• Your goal
The copy you produce must hold every record exactly, and none of the images.

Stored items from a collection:
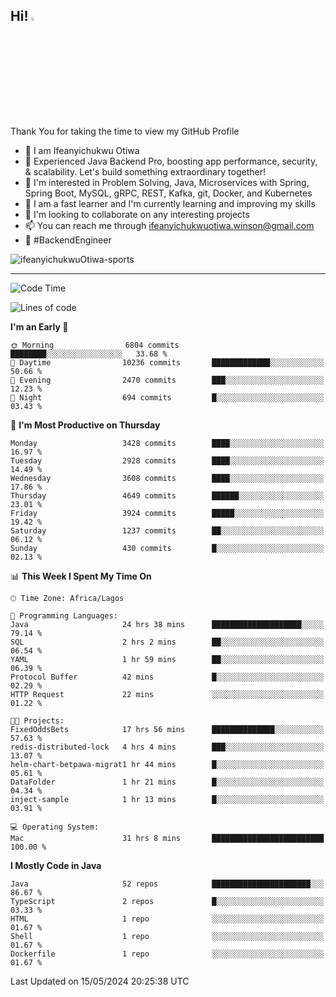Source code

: <!-- BLOG-POST-LIST:START --><!-- BLOG-POST-LIST:END -->

## Hi! <img src="https://media.giphy.com/media/hvRJCLFzcasrR4ia7z/giphy.gif" width="4%"> 

Thank You for taking the time to view my GitHub Profile

- 👋 I am Ifeanyichukwu Otiwa
- 🚀 Experienced Java Backend Pro, boosting app performance, security, & scalability. Let's build something extraordinary together!
- 👀 I'm interested in Problem Solving, Java, Microservices with Spring, Spring Boot, MySQL, gRPC, REST, Kafka, git, Docker, and Kubernetes
- 🌱 I am a fast learner and I'm currently learning and improving my skills
- 💞️ I'm looking to collaborate on any interesting projects
- 📫 You can reach me through ifeanyichukwuotiwa.winson@gmail.com
- 🚀 #BackendEngineer

<p align="left" marginTop="10px"> <img src="https://komarev.com/ghpvc/?username=ifeanyichukwuOtiwa-sports&label=Profile%20views&color=0e75b6&style=for-the-badge" alt="ifeanyichukwuOtiwa-sports" /> </p>

***

<!--START_SECTION:waka-->
![Code Time](http://img.shields.io/badge/Code%20Time-2%2C520%20hrs%2027%20mins-blue)

![Lines of code](https://img.shields.io/badge/From%20Hello%20World%20I%27ve%20Written-5.1%20million%20lines%20of%20code-blue)

**I'm an Early 🐤** 

```text
🌞 Morning                6804 commits        ████████░░░░░░░░░░░░░░░░░   33.68 % 
🌆 Daytime                10236 commits       █████████████░░░░░░░░░░░░   50.66 % 
🌃 Evening                2470 commits        ███░░░░░░░░░░░░░░░░░░░░░░   12.23 % 
🌙 Night                  694 commits         █░░░░░░░░░░░░░░░░░░░░░░░░   03.43 % 
```
📅 **I'm Most Productive on Thursday** 

```text
Monday                   3428 commits        ████░░░░░░░░░░░░░░░░░░░░░   16.97 % 
Tuesday                  2928 commits        ████░░░░░░░░░░░░░░░░░░░░░   14.49 % 
Wednesday                3608 commits        ████░░░░░░░░░░░░░░░░░░░░░   17.86 % 
Thursday                 4649 commits        ██████░░░░░░░░░░░░░░░░░░░   23.01 % 
Friday                   3924 commits        █████░░░░░░░░░░░░░░░░░░░░   19.42 % 
Saturday                 1237 commits        ██░░░░░░░░░░░░░░░░░░░░░░░   06.12 % 
Sunday                   430 commits         █░░░░░░░░░░░░░░░░░░░░░░░░   02.13 % 
```


📊 **This Week I Spent My Time On** 

```text
🕑︎ Time Zone: Africa/Lagos

💬 Programming Languages: 
Java                     24 hrs 38 mins      ████████████████████░░░░░   79.14 % 
SQL                      2 hrs 2 mins        ██░░░░░░░░░░░░░░░░░░░░░░░   06.54 % 
YAML                     1 hr 59 mins        ██░░░░░░░░░░░░░░░░░░░░░░░   06.39 % 
Protocol Buffer          42 mins             █░░░░░░░░░░░░░░░░░░░░░░░░   02.29 % 
HTTP Request             22 mins             ░░░░░░░░░░░░░░░░░░░░░░░░░   01.22 % 

🐱‍💻 Projects: 
FixedOddsBets            17 hrs 56 mins      ██████████████░░░░░░░░░░░   57.63 % 
redis-distributed-lock   4 hrs 4 mins        ███░░░░░░░░░░░░░░░░░░░░░░   13.07 % 
helm-chart-betpawa-migrat1 hr 44 mins        █░░░░░░░░░░░░░░░░░░░░░░░░   05.61 % 
DataFolder               1 hr 21 mins        █░░░░░░░░░░░░░░░░░░░░░░░░   04.34 % 
inject-sample            1 hr 13 mins        █░░░░░░░░░░░░░░░░░░░░░░░░   03.91 % 

💻 Operating System: 
Mac                      31 hrs 8 mins       █████████████████████████   100.00 % 
```

**I Mostly Code in Java** 

```text
Java                     52 repos            ██████████████████████░░░   86.67 % 
TypeScript               2 repos             █░░░░░░░░░░░░░░░░░░░░░░░░   03.33 % 
HTML                     1 repo              ░░░░░░░░░░░░░░░░░░░░░░░░░   01.67 % 
Shell                    1 repo              ░░░░░░░░░░░░░░░░░░░░░░░░░   01.67 % 
Dockerfile               1 repo              ░░░░░░░░░░░░░░░░░░░░░░░░░   01.67 % 
```




 Last Updated on 15/05/2024 20:25:38 UTC
<!--END_SECTION:waka-->

<!--
<p align="center">
![trophy](https://github-profile-trophy.vercel.app/?username=ifeanyichukwuOtiwa-sports&theme=onedark) (https://github.com/ryo-ma/github-profile-trophy)
</p>
-->

<!---
ifeanyi-otiwa/ifeanyi-otiwa is a ✨ special ✨ repository because its `README.md` (this file) appears on your GitHub profile.
You can click the Preview link to take a look at your changes.
--->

• Output of the exercise
Source code

: <!-- BLOG-POST-LIST:START --><!-- BLOG-POST-LIST:END -->

## Hi! <img src="https://media.giphy.com/media/hvRJCLFzcasrR4ia7z/giphy.gif" width="4%"> 

Thank You for taking the time to view my GitHub Profile

- 👋 I am Ifeanyichukwu Otiwa
- 🚀 Experienced Java Backend Pro, boosting app performance, security, & scalability. Let's build something extraordinary together!
- 👀 I'm interested in Problem Solving, Java, Microservices with Spring, Spring Boot, MySQL, gRPC, REST, Kafka, git, Docker, and Kubernetes
- 🌱 I am a fast learner and I'm currently learning and improving my skills
- 💞️ I'm looking to collaborate on any interesting projects
- 📫 You can reach me through ifeanyichukwuotiwa.winson@gmail.com
- 🚀 #BackendEngineer

<p align="left" marginTop="10px"> <img src="https://komarev.com/ghpvc/?username=ifeanyichukwuOtiwa-sports&label=Profile%20views&color=0e75b6&style=for-the-badge" alt="ifeanyichukwuOtiwa-sports" /> </p>

***

<!--START_SECTION:waka-->
![Code Time](http://img.shields.io/badge/Code%20Time-2%2C520%20hrs%2027%20mins-blue)

![Lines of code](https://img.shields.io/badge/From%20Hello%20World%20I%27ve%20Written-5.1%20million%20lines%20of%20code-blue)

**I'm an Early 🐤** 

```text
🌞 Morning                6804 commits        ████████░░░░░░░░░░░░░░░░░   33.68 % 
🌆 Daytime                10236 commits       █████████████░░░░░░░░░░░░   50.66 % 
🌃 Evening                2470 commits        ███░░░░░░░░░░░░░░░░░░░░░░   12.23 % 
🌙 Night                  694 commits         █░░░░░░░░░░░░░░░░░░░░░░░░   03.43 % 
```
📅 **I'm Most Productive on Thursday** 

```text
Monday                   3428 commits        ████░░░░░░░░░░░░░░░░░░░░░   16.97 % 
Tuesday                  2928 commits        ████░░░░░░░░░░░░░░░░░░░░░   14.49 % 
Wednesday                3608 commits        ████░░░░░░░░░░░░░░░░░░░░░   17.86 % 
Thursday                 4649 commits        ██████░░░░░░░░░░░░░░░░░░░   23.01 % 
Friday                   3924 commits        █████░░░░░░░░░░░░░░░░░░░░   19.42 % 
Saturday                 1237 commits        ██░░░░░░░░░░░░░░░░░░░░░░░   06.12 % 
Sunday                   430 commits         █░░░░░░░░░░░░░░░░░░░░░░░░   02.13 % 
```


📊 **This Week I Spent My Time On** 

```text
🕑︎ Time Zone: Africa/Lagos

💬 Programming Languages: 
Java                     24 hrs 38 mins      ████████████████████░░░░░   79.14 % 
SQL                      2 hrs 2 mins        ██░░░░░░░░░░░░░░░░░░░░░░░   06.54 % 
YAML                     1 hr 59 mins        ██░░░░░░░░░░░░░░░░░░░░░░░   06.39 % 
Protocol Buffer          42 mins             █░░░░░░░░░░░░░░░░░░░░░░░░   02.29 % 
HTTP Request             22 mins             ░░░░░░░░░░░░░░░░░░░░░░░░░   01.22 % 

🐱‍💻 Projects: 
FixedOddsBets            17 hrs 56 mins      ██████████████░░░░░░░░░░░   57.63 % 
redis-distributed-lock   4 hrs 4 mins        ███░░░░░░░░░░░░░░░░░░░░░░   13.07 % 
helm-chart-betpawa-migrat1 hr 44 mins        █░░░░░░░░░░░░░░░░░░░░░░░░   05.61 % 
DataFolder               1 hr 21 mins        █░░░░░░░░░░░░░░░░░░░░░░░░   04.34 % 
inject-sample            1 hr 13 mins        █░░░░░░░░░░░░░░░░░░░░░░░░   03.91 % 

💻 Operating System: 
Mac                      31 hrs 8 mins       █████████████████████████   100.00 % 
```

**I Mostly Code in Java** 

```text
Java                     52 repos            ██████████████████████░░░   86.67 % 
TypeScript               2 repos             █░░░░░░░░░░░░░░░░░░░░░░░░   03.33 % 
HTML                     1 repo              ░░░░░░░░░░░░░░░░░░░░░░░░░   01.67 % 
Shell                    1 repo              ░░░░░░░░░░░░░░░░░░░░░░░░░   01.67 % 
Dockerfile               1 repo              ░░░░░░░░░░░░░░░░░░░░░░░░░   01.67 % 
```




 Last Updated on 15/05/2024 20:25:38 UTC
<!--END_SECTION:waka-->

<!--
<p align="center">
![trophy](https://github-profile-trophy.vercel.app/?username=ifeanyichukwuOtiwa-sports&theme=onedark) (https://github.com/ryo-ma/github-profile-trophy)
</p>
-->

<!---
ifeanyi-otiwa/ifeanyi-otiwa is a ✨ special ✨ repository because its `README.md` (this file) appears on your GitHub profile.
You can click the Preview link to take a look at your changes.
--->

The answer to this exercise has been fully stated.